Parmi les faits inquiétants de nature à hypothéquer à l’indépendance du pays, l’éditorialiste de Bamako relève «la loi d’entente nationale votée en catimini par l’Assemblée Nationale le 19 juillet 2019.

Le nouveau texte accorde une immunité totale à ceux qui se sont retournés contre la main nourricière qui est la Nation malienne, soutenus dans ces multiples rébellions par la France, la Suisse, la Mauritanie, l’Espagne et l’Algérie.

Un accord signé le 20 mai 2015 à Bamako, dit Accord pour la Paix et la Réconciliation, imposé au président Ibrahim Boubacar Keita (IBK), qui semble sonner le glas de la République proclamée en 1960 par les pères de l’indépendance.

C’est la France qui nous dicte, désormais la conduite politique à tenir, car IBK lors de la campagne électorale pour la présidentielle de 2013, avait promis la large autonomie de Kidal à François Hollande (président français à l’époque), sans en référer au peuple. Notre armée nationale est phagocytée par un accord de défense qui l’a met sous la coupe réglée des forces françaises installées à Tessalit (Nord), cette autre base militaire occupée par la France, comme à Gao (Nord), Kidal(Nord), Sévaré (Centre) et Bamako (Sud).

Tout se dicte à partir de l’Elysée, à Paris, que ce soit la loi d’entente nationale, la révision constitutionnelle pour libérer Kidal du giron malien, la signature de l’accord d’Alger.

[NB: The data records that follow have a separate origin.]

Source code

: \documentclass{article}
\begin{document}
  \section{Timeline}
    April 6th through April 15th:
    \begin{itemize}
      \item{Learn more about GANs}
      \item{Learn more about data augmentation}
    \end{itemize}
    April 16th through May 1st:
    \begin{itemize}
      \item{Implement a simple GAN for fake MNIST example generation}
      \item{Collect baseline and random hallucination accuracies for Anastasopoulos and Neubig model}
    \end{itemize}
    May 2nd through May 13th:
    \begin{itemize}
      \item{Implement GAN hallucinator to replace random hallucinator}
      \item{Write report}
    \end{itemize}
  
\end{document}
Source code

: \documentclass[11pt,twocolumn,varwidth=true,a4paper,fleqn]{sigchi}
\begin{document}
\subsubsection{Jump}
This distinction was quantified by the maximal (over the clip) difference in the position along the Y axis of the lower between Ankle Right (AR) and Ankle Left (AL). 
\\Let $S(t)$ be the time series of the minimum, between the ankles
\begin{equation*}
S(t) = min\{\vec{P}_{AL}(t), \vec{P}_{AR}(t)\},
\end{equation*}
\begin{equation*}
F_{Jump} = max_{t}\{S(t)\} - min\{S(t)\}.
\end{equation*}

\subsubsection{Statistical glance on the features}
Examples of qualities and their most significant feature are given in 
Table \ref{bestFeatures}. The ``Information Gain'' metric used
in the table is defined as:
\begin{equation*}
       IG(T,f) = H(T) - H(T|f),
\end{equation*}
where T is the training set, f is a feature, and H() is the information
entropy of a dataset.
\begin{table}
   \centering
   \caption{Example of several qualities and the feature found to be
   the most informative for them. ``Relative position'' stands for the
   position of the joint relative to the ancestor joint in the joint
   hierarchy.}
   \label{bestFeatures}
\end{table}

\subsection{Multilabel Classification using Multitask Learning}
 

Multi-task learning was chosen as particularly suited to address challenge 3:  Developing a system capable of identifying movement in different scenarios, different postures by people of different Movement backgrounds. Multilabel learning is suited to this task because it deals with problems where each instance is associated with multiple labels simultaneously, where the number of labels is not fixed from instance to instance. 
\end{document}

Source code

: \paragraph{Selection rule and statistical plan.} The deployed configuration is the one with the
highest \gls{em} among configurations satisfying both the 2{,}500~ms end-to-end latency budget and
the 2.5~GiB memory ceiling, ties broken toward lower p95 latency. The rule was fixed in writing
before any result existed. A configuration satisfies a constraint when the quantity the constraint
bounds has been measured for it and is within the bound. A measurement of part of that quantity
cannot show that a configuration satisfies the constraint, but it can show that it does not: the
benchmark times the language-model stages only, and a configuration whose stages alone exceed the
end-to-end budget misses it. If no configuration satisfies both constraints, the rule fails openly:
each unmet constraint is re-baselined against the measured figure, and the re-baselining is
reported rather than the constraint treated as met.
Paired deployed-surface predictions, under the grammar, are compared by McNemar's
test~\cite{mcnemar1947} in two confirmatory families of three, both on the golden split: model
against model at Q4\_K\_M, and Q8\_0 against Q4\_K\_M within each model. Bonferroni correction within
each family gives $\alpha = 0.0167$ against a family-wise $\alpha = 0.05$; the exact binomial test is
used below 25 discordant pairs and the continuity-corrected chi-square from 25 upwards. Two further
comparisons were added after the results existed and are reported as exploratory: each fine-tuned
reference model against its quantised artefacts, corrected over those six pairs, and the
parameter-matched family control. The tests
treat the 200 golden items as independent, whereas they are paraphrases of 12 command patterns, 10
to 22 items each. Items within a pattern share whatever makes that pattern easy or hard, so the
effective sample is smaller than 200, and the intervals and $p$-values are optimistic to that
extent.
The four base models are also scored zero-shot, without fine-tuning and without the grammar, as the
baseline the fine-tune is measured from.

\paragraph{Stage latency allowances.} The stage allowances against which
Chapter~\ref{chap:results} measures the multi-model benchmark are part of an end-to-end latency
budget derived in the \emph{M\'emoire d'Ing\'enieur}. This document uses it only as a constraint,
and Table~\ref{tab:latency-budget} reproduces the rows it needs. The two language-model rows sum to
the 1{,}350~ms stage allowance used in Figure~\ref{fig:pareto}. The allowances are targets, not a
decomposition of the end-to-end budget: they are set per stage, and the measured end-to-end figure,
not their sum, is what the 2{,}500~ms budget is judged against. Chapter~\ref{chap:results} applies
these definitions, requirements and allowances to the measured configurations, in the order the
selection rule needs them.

Voilà qu’un avant projet de loi pour introduire la justice musulmane dans notre arsenal judiciaire vient de voir le jour, sur ordre de la France.

L’ancienne puissance coloniale a fini d’imposer à IBK la réintégration de 74.000 combattants touaregs au sein des Forces Armées Maliennes. Un nombre exorbitant 5 fois supérieur aux effectifs de l’armée nationale.

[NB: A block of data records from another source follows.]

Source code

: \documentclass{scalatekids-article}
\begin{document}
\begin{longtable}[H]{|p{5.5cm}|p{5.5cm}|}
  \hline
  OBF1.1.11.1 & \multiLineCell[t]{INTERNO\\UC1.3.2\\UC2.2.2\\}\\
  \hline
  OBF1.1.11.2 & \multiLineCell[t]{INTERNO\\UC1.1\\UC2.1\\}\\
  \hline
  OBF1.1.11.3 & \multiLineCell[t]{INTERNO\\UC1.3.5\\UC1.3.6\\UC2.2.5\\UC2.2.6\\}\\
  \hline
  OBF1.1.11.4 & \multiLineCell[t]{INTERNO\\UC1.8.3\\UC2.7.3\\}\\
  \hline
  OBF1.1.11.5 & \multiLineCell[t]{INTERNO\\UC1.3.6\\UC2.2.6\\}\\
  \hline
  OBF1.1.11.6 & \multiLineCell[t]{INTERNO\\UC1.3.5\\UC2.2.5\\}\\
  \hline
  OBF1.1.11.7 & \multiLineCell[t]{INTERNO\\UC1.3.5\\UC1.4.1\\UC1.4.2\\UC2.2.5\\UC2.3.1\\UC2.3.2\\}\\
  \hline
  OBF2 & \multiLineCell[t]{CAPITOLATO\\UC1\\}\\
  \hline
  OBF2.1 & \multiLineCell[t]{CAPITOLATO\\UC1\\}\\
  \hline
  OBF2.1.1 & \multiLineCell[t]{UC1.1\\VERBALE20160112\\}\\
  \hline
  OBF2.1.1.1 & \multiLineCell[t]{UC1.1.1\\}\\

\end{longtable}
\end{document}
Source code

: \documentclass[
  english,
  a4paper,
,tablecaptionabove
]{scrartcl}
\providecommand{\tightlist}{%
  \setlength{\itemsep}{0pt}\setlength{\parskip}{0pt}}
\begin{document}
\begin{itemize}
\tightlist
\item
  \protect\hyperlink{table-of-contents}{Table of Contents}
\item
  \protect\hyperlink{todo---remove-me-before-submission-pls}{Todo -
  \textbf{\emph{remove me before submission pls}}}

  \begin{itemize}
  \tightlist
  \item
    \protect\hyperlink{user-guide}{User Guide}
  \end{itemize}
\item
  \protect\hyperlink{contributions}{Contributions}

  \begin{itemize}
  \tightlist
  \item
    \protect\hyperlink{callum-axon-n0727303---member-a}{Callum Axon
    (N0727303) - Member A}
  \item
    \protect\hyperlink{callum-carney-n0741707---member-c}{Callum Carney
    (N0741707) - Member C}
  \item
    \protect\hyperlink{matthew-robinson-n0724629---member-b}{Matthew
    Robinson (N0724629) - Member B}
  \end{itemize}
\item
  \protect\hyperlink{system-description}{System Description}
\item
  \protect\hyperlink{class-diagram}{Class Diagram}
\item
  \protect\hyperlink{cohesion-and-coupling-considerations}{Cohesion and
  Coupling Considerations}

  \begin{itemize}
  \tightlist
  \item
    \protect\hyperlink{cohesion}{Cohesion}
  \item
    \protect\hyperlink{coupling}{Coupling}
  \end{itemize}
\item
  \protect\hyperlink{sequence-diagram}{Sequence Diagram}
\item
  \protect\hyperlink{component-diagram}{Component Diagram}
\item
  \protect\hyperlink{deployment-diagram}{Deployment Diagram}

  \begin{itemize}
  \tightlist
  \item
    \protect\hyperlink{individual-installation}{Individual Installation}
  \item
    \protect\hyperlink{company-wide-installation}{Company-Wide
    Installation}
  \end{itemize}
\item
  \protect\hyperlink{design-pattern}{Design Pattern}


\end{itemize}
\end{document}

Une tactique voilée afin de séparer Kidal du Mali, même au prix d’une guerre sans merci, entre deux (2) forces dont l’une va immédiatement bénéficier de l’aide de la France pour lui assurer la victoire totale dans la zone dite de l’Azawad».

En définitive « 59 ans après la déclaration d’indépendance par le président Modibo Keita, nous voilà retombés dans l’escarcelle des colonialistes français par la faute d’un homme qui est tout sauf un patriote».

Dans l’histoire, le Mali est la terre des grands empires ayant conquis de vastes territoires de l’Afrique de l’Ouest. Pour l’imaginaire populaire, l’empire dont le pays porte le nom, qui a prospéré au 14e et 15e siècle, est une grande fierté. Un passé glorieux aux antipodes de la situation actuel d’une République devenue le grand malade de l’Afrique de l’Ouest et du Sahel.